Because no one could create land, it would be impossible to tax it out of existence.

Pretty easy to end up taxing it at a rate that an existing owner couldn't possibly afford, though; I'm not sure that a tax that would promote gentrification is actually as just as George cracked it up to be.

In general, it seems to me that taxes ought to be imposed on things it doesn't hurt to disincentivize (like disproportionately stratospheric incomes and assorted kinds of economic rent-seeking) and things whose side-effects force the Government to spend more (like pollution, energy inefficiency and smoking). I'm suspicious of One Tax To Replace Them All on the grounds that every complex problem has simple solutions that are wrong.
posted by flabdablet at 1:43 AM on February 19, 2016 [3 favorites]

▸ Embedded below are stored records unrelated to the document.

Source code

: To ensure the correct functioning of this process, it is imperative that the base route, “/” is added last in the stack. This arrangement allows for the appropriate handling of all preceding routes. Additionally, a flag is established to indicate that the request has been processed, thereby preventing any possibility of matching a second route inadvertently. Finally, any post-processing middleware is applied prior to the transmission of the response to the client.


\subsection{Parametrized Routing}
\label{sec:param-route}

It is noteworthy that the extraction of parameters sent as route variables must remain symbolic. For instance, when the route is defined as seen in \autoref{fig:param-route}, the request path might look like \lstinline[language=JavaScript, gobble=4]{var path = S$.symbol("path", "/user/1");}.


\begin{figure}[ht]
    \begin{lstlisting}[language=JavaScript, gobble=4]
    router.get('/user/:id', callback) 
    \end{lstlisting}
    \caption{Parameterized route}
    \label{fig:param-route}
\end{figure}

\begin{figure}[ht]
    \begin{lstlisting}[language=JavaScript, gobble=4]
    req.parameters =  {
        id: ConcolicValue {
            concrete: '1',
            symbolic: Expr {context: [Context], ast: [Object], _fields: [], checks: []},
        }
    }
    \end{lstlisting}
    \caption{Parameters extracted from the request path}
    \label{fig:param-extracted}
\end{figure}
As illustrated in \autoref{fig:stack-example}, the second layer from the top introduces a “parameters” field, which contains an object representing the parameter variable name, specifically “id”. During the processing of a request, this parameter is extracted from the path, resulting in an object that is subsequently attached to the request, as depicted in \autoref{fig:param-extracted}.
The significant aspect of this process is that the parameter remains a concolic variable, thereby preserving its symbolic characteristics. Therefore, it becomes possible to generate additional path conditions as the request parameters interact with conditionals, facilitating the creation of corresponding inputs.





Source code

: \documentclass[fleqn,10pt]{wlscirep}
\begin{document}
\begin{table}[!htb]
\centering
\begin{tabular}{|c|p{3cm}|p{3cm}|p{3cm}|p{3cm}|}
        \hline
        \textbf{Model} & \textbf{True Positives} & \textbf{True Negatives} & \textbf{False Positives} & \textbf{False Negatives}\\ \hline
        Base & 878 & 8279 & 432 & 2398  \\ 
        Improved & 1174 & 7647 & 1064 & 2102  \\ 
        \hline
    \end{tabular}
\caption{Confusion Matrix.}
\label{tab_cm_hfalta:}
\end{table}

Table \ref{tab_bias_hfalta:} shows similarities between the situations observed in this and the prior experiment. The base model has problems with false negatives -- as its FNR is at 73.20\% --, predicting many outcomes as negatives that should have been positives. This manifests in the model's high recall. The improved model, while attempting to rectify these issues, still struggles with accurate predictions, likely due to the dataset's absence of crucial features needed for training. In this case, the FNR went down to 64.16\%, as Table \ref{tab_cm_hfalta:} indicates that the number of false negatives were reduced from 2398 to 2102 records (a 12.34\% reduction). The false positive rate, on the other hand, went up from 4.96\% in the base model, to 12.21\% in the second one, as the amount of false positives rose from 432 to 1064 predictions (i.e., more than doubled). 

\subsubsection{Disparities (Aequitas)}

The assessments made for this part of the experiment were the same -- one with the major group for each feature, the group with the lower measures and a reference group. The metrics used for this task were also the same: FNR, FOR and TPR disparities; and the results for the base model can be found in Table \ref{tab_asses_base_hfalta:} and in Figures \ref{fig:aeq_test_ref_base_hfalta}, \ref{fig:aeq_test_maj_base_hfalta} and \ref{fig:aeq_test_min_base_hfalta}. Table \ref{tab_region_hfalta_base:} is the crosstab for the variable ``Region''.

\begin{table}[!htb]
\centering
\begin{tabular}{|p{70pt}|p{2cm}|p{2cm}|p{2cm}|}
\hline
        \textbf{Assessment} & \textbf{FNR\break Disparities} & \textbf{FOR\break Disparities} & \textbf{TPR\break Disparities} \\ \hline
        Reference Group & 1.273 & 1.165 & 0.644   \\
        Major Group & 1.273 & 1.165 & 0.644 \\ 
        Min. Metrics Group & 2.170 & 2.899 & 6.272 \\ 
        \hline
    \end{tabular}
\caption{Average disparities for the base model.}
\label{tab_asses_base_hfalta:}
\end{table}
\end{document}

I have been a Georgist for many years, but I've given up trying to tell people about it. It won't solve the problems of any one individual, and as far as political beliefs are concerned people would rather stay in their comfort zone which is usually moaning about capitalism in some half-baked uncomprehending way. Rent-receivers don't want to solve this problem for obvious reasons, and non-rent-receivers have their own urgent problems to deal with in the immediate term.
posted by tel3path at 1:45 AM on February 19, 2016 [2 favorites]


Another hat tip to you, kliuless.

This helps add to the context: The US Economy Has Not Recovered and Will Not Recover

The proposal to tax economic rent does not mean taxing you on the rent that you pay your landlord or taxing your landlord on the rent that you pay him such that he ceases to provide the housing. By economic rent Hudson means, for example, the rise in land values due to public infrastructure projects such as roads and subway systems. The rise in the value of land opened by a new road and housing and in commercial space along a new subway line is not due to any action of the property owners. This rise in value could be taxed in order to pay for the project instead of taxing the income of the population in general. Instead, the rise in land values raises appraisals and the amount that creditors are willing to lend on the property. New purchasers and existing owners can borrow more on the property, and the larger mortgages divert the increased land valuation into interest payments to creditors. Lenders end up as the major beneficiaries of public projects that raise real estate prices.

Similarly, unless the economy is financialized to such an extent that mortgage debt can no longer be serviced, when central banks lower interest rates property values rise, and this rise can be capitalized into a larger mortgage.

Another example would be property tax reductions and legislation such as California’s Proposition 13 that freeze in whole or part the property tax base. The rise in real estate values that escape taxation are capitalized into larger mortgages. New buyers do not benefit. The beneficiaries are the lenders who capture the rise in real estate prices in interest payments.

Taxing economic rent would prevent the financial system from capitalizing the rent into debt instruments that pay interest to the financial sector. Considering the amount of rents available to be taxed, taxing rents would free production from income and sales taxation, thus lowering consumer prices and freeing labor and productive capital from taxation.

With so much of land rent already capitalized into debt instruments shifting the tax burden to economic rent would be challenging. Nevertheless, Hudson’s analysis shows that financialization, not wage suppression, is the main instrument of exploitation and takes place via the financial system’s conversion of income streams into interest payments on debt.

posted by CincyBlues at 5:11 AM on February 19, 2016 [10 favorites]


My 100 unit building, formerly well-managed and renting at market rates, has just been acquired by a notorious slumlord--so notorious that the Boston Globe has written several exposés about him; so notorious that his many court-imposed fines are a cost of doing business.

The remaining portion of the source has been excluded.